Nearly 300 people have died in floods in Pakistan’s Sindh province and 274,000 are believed to be stranded without emergency shelter. The UN and Pakistan have jointly appealed for 259 million euros in emergency aid.


Prime Minister Yousuf Raza Gilani has put off a visit to the UN General Assembly to visit the area this weekend and monitor the aid effort.

A year after the worst-ever floods in Pakistan’s history, all 23 districts of Sindh are reported to be under water again.

The estimated 5.8 million affected is far lower than the 21 million hit in 2010 but the rescue effort is again coming under fire for not matching up to the challenge.

Dossier: AfPak news and analysis

At least 248 people had died by Saturday, officials told The News newspaper, and over 415,000 were living at relief sites.

The army claimed to have rescued over 100,000 marooned people and the navy had evacuated 11,000 but over a quarter of a million people are believed still to be stranded by the floodwaters.

Gilani has formed a high-level committee to supervise relied and rehousing and asked the UN to issue a new appeal for donations.

China, Iran, Japan, South Korea, the European Commission, Germany and the US have promised aid, as has the UK-based Muslim charity, the Ummah Welfare Trust.

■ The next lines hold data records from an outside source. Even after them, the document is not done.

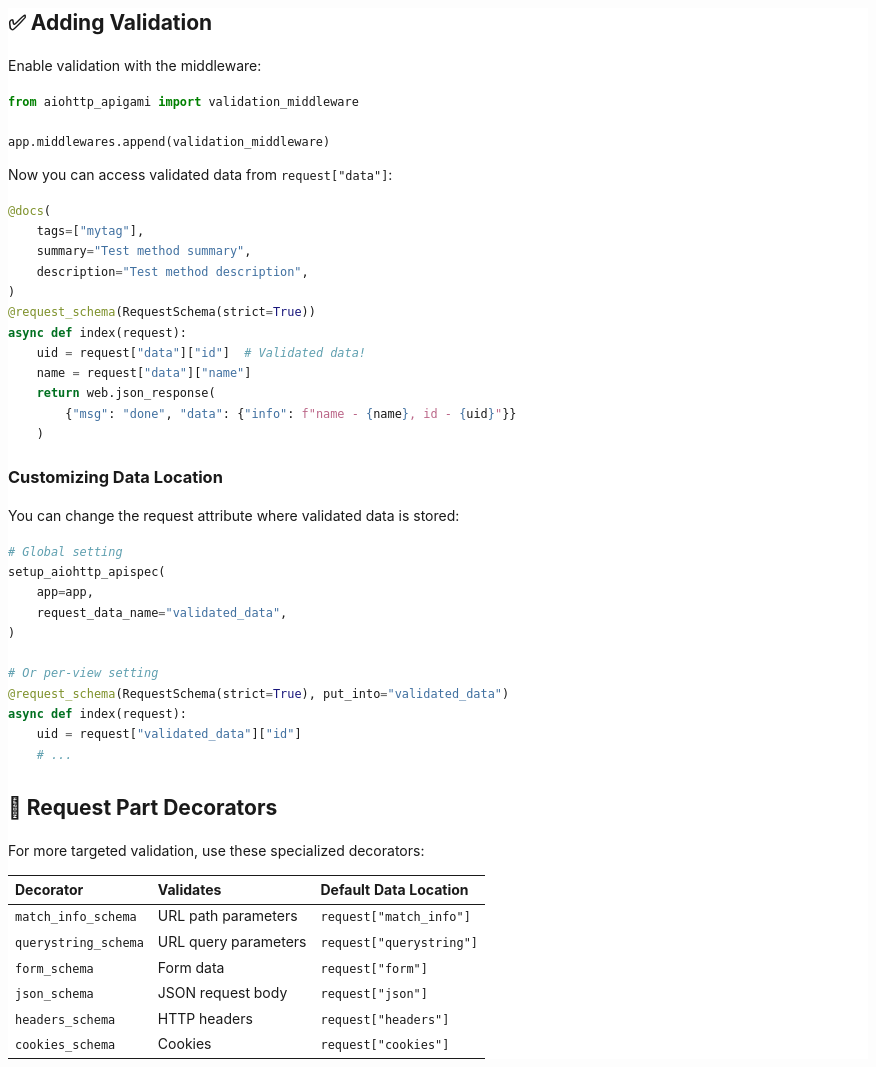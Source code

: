 ## ✅ Adding Validation

Enable validation with the middleware:

```python
from aiohttp_apigami import validation_middleware

app.middlewares.append(validation_middleware)
```

Now you can access validated data from `request["data"]`:

```python
@docs(
    tags=["mytag"],
    summary="Test method summary",
    description="Test method description",
)
@request_schema(RequestSchema(strict=True))
async def index(request):
    uid = request["data"]["id"]  # Validated data!
    name = request["data"]["name"]
    return web.json_response(
        {"msg": "done", "data": {"info": f"name - {name}, id - {uid}"}}
    )
```

### Customizing Data Location

You can change the request attribute where validated data is stored:

```python
# Global setting
setup_aiohttp_apispec(
    app=app,
    request_data_name="validated_data",
)

# Or per-view setting
@request_schema(RequestSchema(strict=True), put_into="validated_data")
async def index(request):
    uid = request["validated_data"]["id"]
    # ...
```

## 🎯 Request Part Decorators

For more targeted validation, use these specialized decorators:

| Decorator | Validates | Default Data Location |
|:----------|:----------|:----------------------|
| `match_info_schema` | URL path parameters | `request["match_info"]` |
| `querystring_schema` | URL query parameters | `request["querystring"]` |
| `form_schema` | Form data | `request["form"]` |
| `json_schema` | JSON request body | `request["json"]` |
| `headers_schema` | HTTP headers | `request["headers"]` |
| `cookies_schema` | Cookies | `request["cookies"]` |
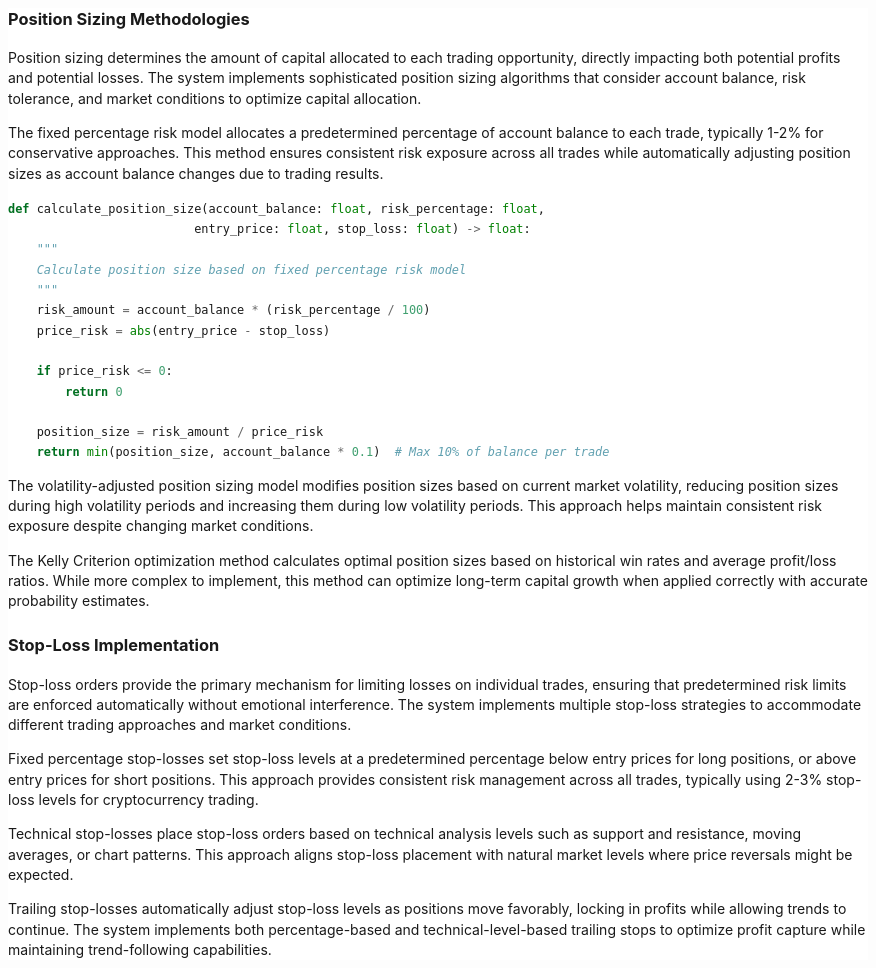 ### Position Sizing Methodologies

Position sizing determines the amount of capital allocated to each trading opportunity, directly impacting both potential profits and potential losses. The system implements sophisticated position sizing algorithms that consider account balance, risk tolerance, and market conditions to optimize capital allocation.

The fixed percentage risk model allocates a predetermined percentage of account balance to each trade, typically 1-2% for conservative approaches. This method ensures consistent risk exposure across all trades while automatically adjusting position sizes as account balance changes due to trading results.

```python
def calculate_position_size(account_balance: float, risk_percentage: float, 
                          entry_price: float, stop_loss: float) -> float:
    """
    Calculate position size based on fixed percentage risk model
    """
    risk_amount = account_balance * (risk_percentage / 100)
    price_risk = abs(entry_price - stop_loss)
    
    if price_risk <= 0:
        return 0
    
    position_size = risk_amount / price_risk
    return min(position_size, account_balance * 0.1)  # Max 10% of balance per trade
```

The volatility-adjusted position sizing model modifies position sizes based on current market volatility, reducing position sizes during high volatility periods and increasing them during low volatility periods. This approach helps maintain consistent risk exposure despite changing market conditions.

The Kelly Criterion optimization method calculates optimal position sizes based on historical win rates and average profit/loss ratios. While more complex to implement, this method can optimize long-term capital growth when applied correctly with accurate probability estimates.

### Stop-Loss Implementation

Stop-loss orders provide the primary mechanism for limiting losses on individual trades, ensuring that predetermined risk limits are enforced automatically without emotional interference. The system implements multiple stop-loss strategies to accommodate different trading approaches and market conditions.

Fixed percentage stop-losses set stop-loss levels at a predetermined percentage below entry prices for long positions, or above entry prices for short positions. This approach provides consistent risk management across all trades, typically using 2-3% stop-loss levels for cryptocurrency trading.

Technical stop-losses place stop-loss orders based on technical analysis levels such as support and resistance, moving averages, or chart patterns. This approach aligns stop-loss placement with natural market levels where price reversals might be expected.

Trailing stop-losses automatically adjust stop-loss levels as positions move favorably, locking in profits while allowing trends to continue. The system implements both percentage-based and technical-level-based trailing stops to optimize profit capture while maintaining trend-following capabilities.
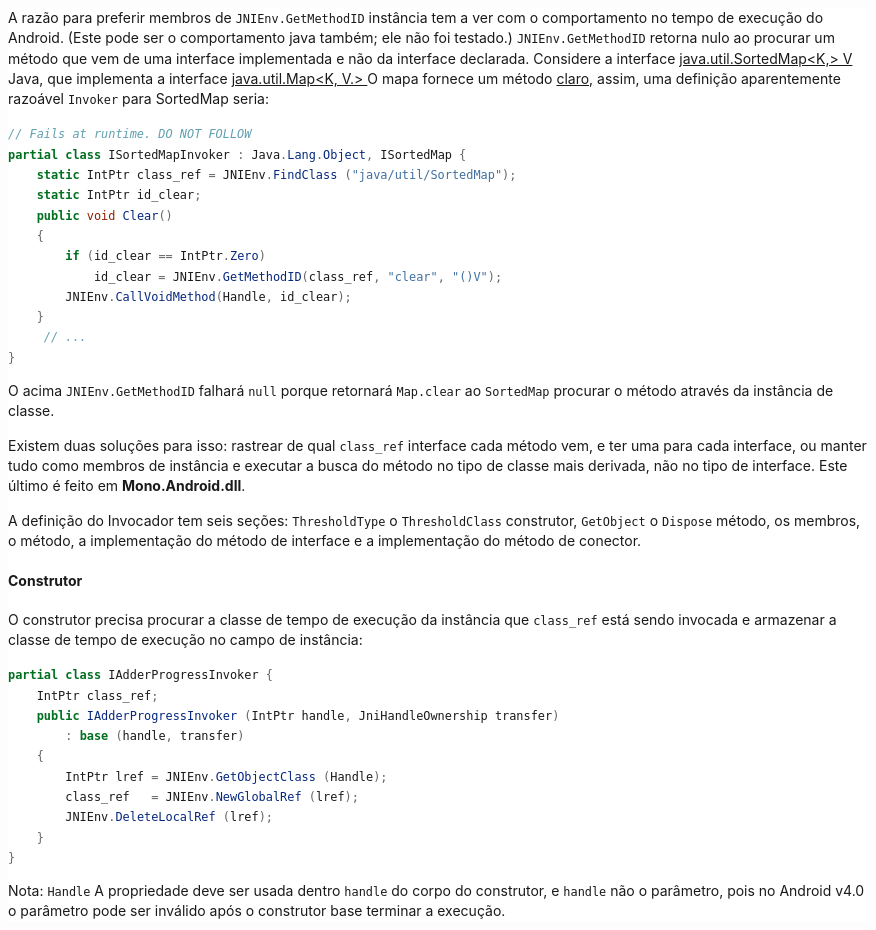 A razão para preferir membros de `JNIEnv.GetMethodID` instância tem a ver com o comportamento no tempo de execução do Android. (Este pode ser o comportamento java também; ele não foi testado.) `JNIEnv.GetMethodID` retorna nulo ao procurar um método que vem de uma interface implementada e não da interface declarada. Considere a interface [java.util.SortedMap&lt;K,&gt; V](https://developer.android.com/reference/java/util/SortedMap.html) Java, que implementa a interface [java.util.Map&lt;K, V.&gt; ](https://developer.android.com/reference/java/util/Map.html) O mapa fornece um método [claro,](https://developer.android.com/reference/java/util/Map.html#clear()) assim, uma definição aparentemente razoável `Invoker` para SortedMap seria:

```csharp
// Fails at runtime. DO NOT FOLLOW
partial class ISortedMapInvoker : Java.Lang.Object, ISortedMap {
    static IntPtr class_ref = JNIEnv.FindClass ("java/util/SortedMap");
    static IntPtr id_clear;
    public void Clear()
    {
        if (id_clear == IntPtr.Zero)
            id_clear = JNIEnv.GetMethodID(class_ref, "clear", "()V");
        JNIEnv.CallVoidMethod(Handle, id_clear);
    }
     // ...
}
```

O acima `JNIEnv.GetMethodID` falhará `null` porque retornará `Map.clear` ao `SortedMap` procurar o método através da instância de classe.

Existem duas soluções para isso: rastrear de qual `class_ref` interface cada método vem, e ter uma para cada interface, ou manter tudo como membros de instância e executar a busca do método no tipo de classe mais derivada, não no tipo de interface. Este último é feito em **Mono.Android.dll**.

A definição do Invocador tem seis seções: `ThresholdType` o `ThresholdClass` construtor, `GetObject` o `Dispose` método, os membros, o método, a implementação do método de interface e a implementação do método de conector.

#### <a name="constructor"></a>Construtor

O construtor precisa procurar a classe de tempo de execução da instância que `class_ref` está sendo invocada e armazenar a classe de tempo de execução no campo de instância:

```csharp
partial class IAdderProgressInvoker {
    IntPtr class_ref;
    public IAdderProgressInvoker (IntPtr handle, JniHandleOwnership transfer)
        : base (handle, transfer)
    {
        IntPtr lref = JNIEnv.GetObjectClass (Handle);
        class_ref   = JNIEnv.NewGlobalRef (lref);
        JNIEnv.DeleteLocalRef (lref);
    }
}
```

Nota: `Handle` A propriedade deve ser usada dentro `handle` do corpo do construtor, e `handle` não o parâmetro, pois no Android v4.0 o parâmetro pode ser inválido após o construtor base terminar a execução.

A local politician and two guards employed at a factory belonging to him have been charged with murder after a 15-year-old boy was shot dead outside a warehouse storing relief aid. The victim, Ghulam Hussain, was killed when flood survivors tried to storm the warehouse and guards working for provincial assembly member Rana Sattar reportedly opened fire, according to Dawn newspaper.

The floods in figures

According to Pakistani officials at the weekend:

  • Nearly 300 people have died;
  • About 5.74 million people have been affected;
  • About 925,000 houses have been damaged or destroyed;
  • An estimated 425,195 people are living in about 2,656 relief sites;
  • At least 274,000 families are without shelter;
  • More than 80,000 head of livestock have been drowned;
  • Crops, including cotton, banana, dates, chilli and sugarcane, on 2,800,000 acres have been affected;
  • About 31,960 villages have been affected.